┌─ DATA TO PROCESS
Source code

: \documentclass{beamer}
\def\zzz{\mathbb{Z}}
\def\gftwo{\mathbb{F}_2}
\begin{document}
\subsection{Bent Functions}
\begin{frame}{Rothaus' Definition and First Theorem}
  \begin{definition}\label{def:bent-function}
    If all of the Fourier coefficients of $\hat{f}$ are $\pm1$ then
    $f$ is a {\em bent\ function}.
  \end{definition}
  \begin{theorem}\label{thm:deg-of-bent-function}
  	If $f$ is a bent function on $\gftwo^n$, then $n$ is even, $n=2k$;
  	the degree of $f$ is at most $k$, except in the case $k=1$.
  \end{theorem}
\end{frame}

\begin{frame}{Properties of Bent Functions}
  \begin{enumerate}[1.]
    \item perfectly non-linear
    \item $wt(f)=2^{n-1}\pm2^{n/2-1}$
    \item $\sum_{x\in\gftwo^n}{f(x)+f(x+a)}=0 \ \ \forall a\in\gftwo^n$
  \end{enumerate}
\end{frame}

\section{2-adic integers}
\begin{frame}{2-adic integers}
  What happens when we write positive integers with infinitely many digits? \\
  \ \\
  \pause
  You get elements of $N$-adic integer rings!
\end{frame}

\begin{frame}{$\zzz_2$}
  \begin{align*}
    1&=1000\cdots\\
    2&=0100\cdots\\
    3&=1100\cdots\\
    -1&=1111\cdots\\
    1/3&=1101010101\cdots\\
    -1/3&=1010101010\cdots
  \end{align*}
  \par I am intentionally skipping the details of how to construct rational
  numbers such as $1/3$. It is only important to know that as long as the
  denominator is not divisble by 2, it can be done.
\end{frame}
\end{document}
└─
_INSTRUCTIONS TO FOLLOW_
Look for the string "begin" in the listing above and copy every line holding it.

_PROBLEM SOLUTION_
\begin{document}
\begin{frame}{Rothaus' Definition and First Theorem}
  \begin{definition}\label{def:bent-function}
  \begin{theorem}\label{thm:deg-of-bent-function}
\begin{frame}{Properties of Bent Functions}
  \begin{enumerate}[1.]
\begin{frame}{2-adic integers}
\begin{frame}{$\zzz_2$}
  \begin{align*}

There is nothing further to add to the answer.